I don’t understand Utah liquor laws, and it’s not because I haven’t tried. I’m a Utah native who has an occasional glass of wine or a sip of beer. By Utah standards, that makes me an alcoholic. I’m not kidding when I say that when I order a beer, I order the sample size. I remember mini bottles. I’m not sure what the intent was there, but it didn’t solve anything. They were just easier to hide!
I also remember private clubs, where Utah liquor laws were on steroids. When I was in my twenties, if one wanted to dance (which apparently is also illegal), one had to belong to a private club. That meant buying a membership. It was inconvenient but not a deterrent. The strategy was that each individual in our small group bought a different membership to a different club. Bar hopping? Not really a problem. It worked great as most “clubs” were located in the Salt Lake downtown area within close proximity of one another. We were a sneaky, scheming group.
Then there’s the “open container” issue, which I’m pretty sure is still in effect. Because it’s illegal to drive with an open container of alcohol in your car, you had damn well finish it before you leave the bar, restaurant, or event. So, as law-abiding citizens, we were more than happy to comply. None of us ever got pulled over as I think the police were probably already in bed. Utah liquor laws strike again!
There’s the notorious Zion Curtain. Just a few questions here. If the customer is barred from watching the bartender pour his or her drink, couldn’t the bartender put whatever he or she wanted in it? Maybe you are getting something with no alcohol, a ton of alcohol or something entirely different from what you ordered. I can’t really tell the difference between a pricey Merlot and “two buck Chuck,” so I guess I would be a hapless victim. I know, I probably shouldn’t admit it in a public forum, but it’s all about disclosure. Also, is preventing a child from watching a bartender pour a mixed drink really necessary? I think most children over the age of two can probably figure it out, especially if they watch their lawless parents pour a drink at home. Why is a child in a bar anyway? If you intend to participate in adult-oriented dining and drinking, why not pay a sitter to watch the kids and enjoy yourself?
I am in the process of trying to organize a fun event to raise some money for a favorite cause. I can’t even disclose the whereabouts of the event or the purpose because alcohol may be served. I will tell you what I know, which at this point isn’t much.
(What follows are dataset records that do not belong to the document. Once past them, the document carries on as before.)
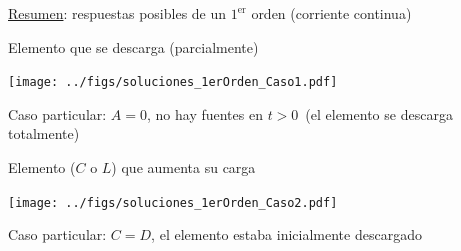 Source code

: \documentclass[aspectratio=169, usenames,svgnames,dvipsnames]{beamer}
\begin{document}
\begin{frame}{\underline{Resumen}: \hspace{3mm}respuestas posibles de un $1^{\textrm{er}}$ orden \hspace{3mm}(corriente continua)}

\vspace{3mm}
    \begin{minipage}[c]{0.47\linewidth} 

        Elemento que se \alert{descarga} (parcialmente)        

        \vspace{3mm}
        \texttt{[image: ../figs/soluciones\_1erOrden\_Caso1.pdf]}

        \vspace{3mm}
        \alert{Caso particular}: \hyperlink{diapo:RC_resultado}{$A=0$}, no hay fuentes en $t>0 \,$ (el elemento se \alert{descarga totalmente})
    \end{minipage}
    \hfill
    \vrule
    \hfill
    \begin{minipage}{0.47\linewidth} 
        Elemento ($C$ o $L$) que \alert{aumenta su carga} 
        
        \vspace{3mm}
        \texttt{[image: ../figs/soluciones\_1erOrden\_Caso2.pdf]}
        
        \vspace{3mm}
        \alert{Caso particular}: \hyperlink{diapo:RL_resultado}{$C=D$}, el elemento %
        estaba \alert{inicialmente descargado}
    \end{minipage}


\end{frame}
\end{document}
Utah liquor laws still confuse me.
Apparently, alcohol can be served at a “private party.” That is helpful, but since it’s a private party, the event can’t be advertised in a public forum. This is a fundraiser. We want people there with funds!
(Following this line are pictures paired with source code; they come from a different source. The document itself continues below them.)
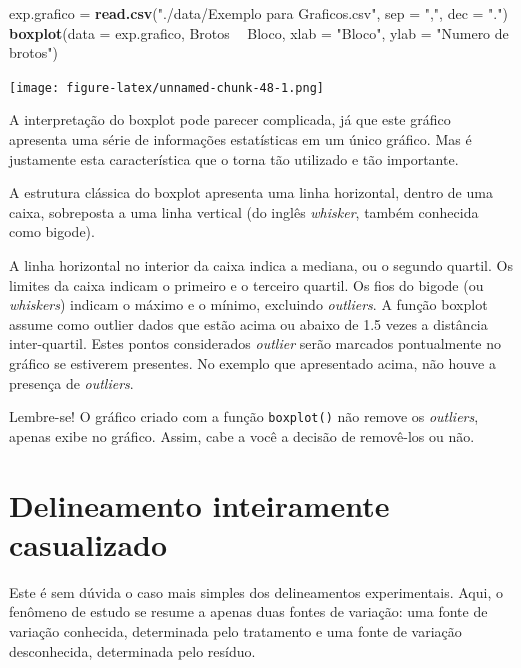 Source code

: \documentclass[
]{article}
\newenvironment{Shaded}{\begin{snugshade}}{\end{snugshade}}
\newcommand{\DataTypeTok}[1]{\textcolor[rgb]{0.13,0.29,0.53}{#1}}
\newcommand{\KeywordTok}[1]{\textcolor[rgb]{0.13,0.29,0.53}{\textbf{#1}}}
\newcommand{\NormalTok}[1]{#1}
\newcommand{\OperatorTok}[1]{\textcolor[rgb]{0.81,0.36,0.00}{\textbf{#1}}}
\newcommand{\StringTok}[1]{\textcolor[rgb]{0.31,0.60,0.02}{#1}}
\begin{document}
\begin{Shaded}
\begin{Highlighting}[]
\NormalTok{exp.grafico =}\StringTok{ }\KeywordTok{read.csv}\NormalTok{(}\StringTok{"./data/Exemplo para Graficos.csv"}\NormalTok{, }\DataTypeTok{sep =} \StringTok{","}\NormalTok{, }\DataTypeTok{dec =} \StringTok{"."}\NormalTok{)}
\KeywordTok{boxplot}\NormalTok{(}\DataTypeTok{data =}\NormalTok{ exp.grafico, Brotos }\OperatorTok{~}\StringTok{ }\NormalTok{Bloco, }
        \DataTypeTok{xlab =} \StringTok{"Bloco"}\NormalTok{, }
        \DataTypeTok{ylab =} \StringTok{"Numero de brotos"}\NormalTok{)}
\end{Highlighting}
\end{Shaded}

\texttt{[image: figure-latex/unnamed-chunk-48-1.png]}

A interpretação do boxplot pode parecer complicada, já que este gráfico apresenta uma série de informações estatísticas em um único gráfico. Mas é justamente esta característica que o torna tão utilizado e tão importante.

A estrutura clássica do boxplot apresenta uma linha horizontal, dentro de uma caixa, sobreposta a uma linha vertical (do inglês \emph{whisker}, também conhecida como bigode).

A linha horizontal no interior da caixa indica a mediana, ou o segundo quartil. Os limites da caixa indicam o primeiro e o terceiro quartil. Os fios do bigode (ou \emph{whiskers}) indicam o máximo e o mínimo, excluindo \emph{outliers}. A função boxplot assume como outlier dados que estão acima ou abaixo de 1.5 vezes a distância inter-quartil. Estes pontos considerados \emph{outlier} serão marcados pontualmente no gráfico se estiverem presentes. No exemplo que apresentado acima, não houve a presença de \emph{outliers}.

Lembre-se! O gráfico criado com a função \texttt{boxplot()} não remove os \emph{outliers}, apenas exibe no gráfico. Assim, cabe a você a decisão de removê-los ou não.

\hypertarget{delineamento-inteiramente-casualizado}{%
\section{Delineamento inteiramente casualizado}\label{delineamento-inteiramente-casualizado}}

Este é sem dúvida o caso mais simples dos delineamentos experimentais. Aqui, o fenômeno de estudo se resume a apenas duas fontes de variação: uma fonte de variação conhecida, determinada pelo tratamento e uma fonte de variação desconhecida, determinada pelo resíduo.
\end{document}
Seems that if the gathering is an “event,” then you need an event permit. You can serve alcohol but not sell it. That means someone has to buy it and serve it, which is probably you. Make sure the stuff has Utah liquor labels as the revenue from the sinful beverage should not be going to another state. It is unlawful in Utah to advertise that there will be alcohol served at any event. I think the wine club has it figured out. I haven’t.
No one is allowed to leave the premises with an alcoholic beverage of any kind. Now you have to employ a bouncer to keep people in! Make sure it’s a WWF wrestler or your cousin Vinnie, with the big guns.
The only thing I know so far is what I can’t do, not what I can do. Therefore my advice is this: If you are organizing an event where alcohol will be served, and everyone knows you need it at a fundraiser, make certain you cover your ass. The location should be a secret, the event cannot be advertised publicly, urge everyone to bring their own alcohol, and include the cost of bail in the price of the admissions. Just saying.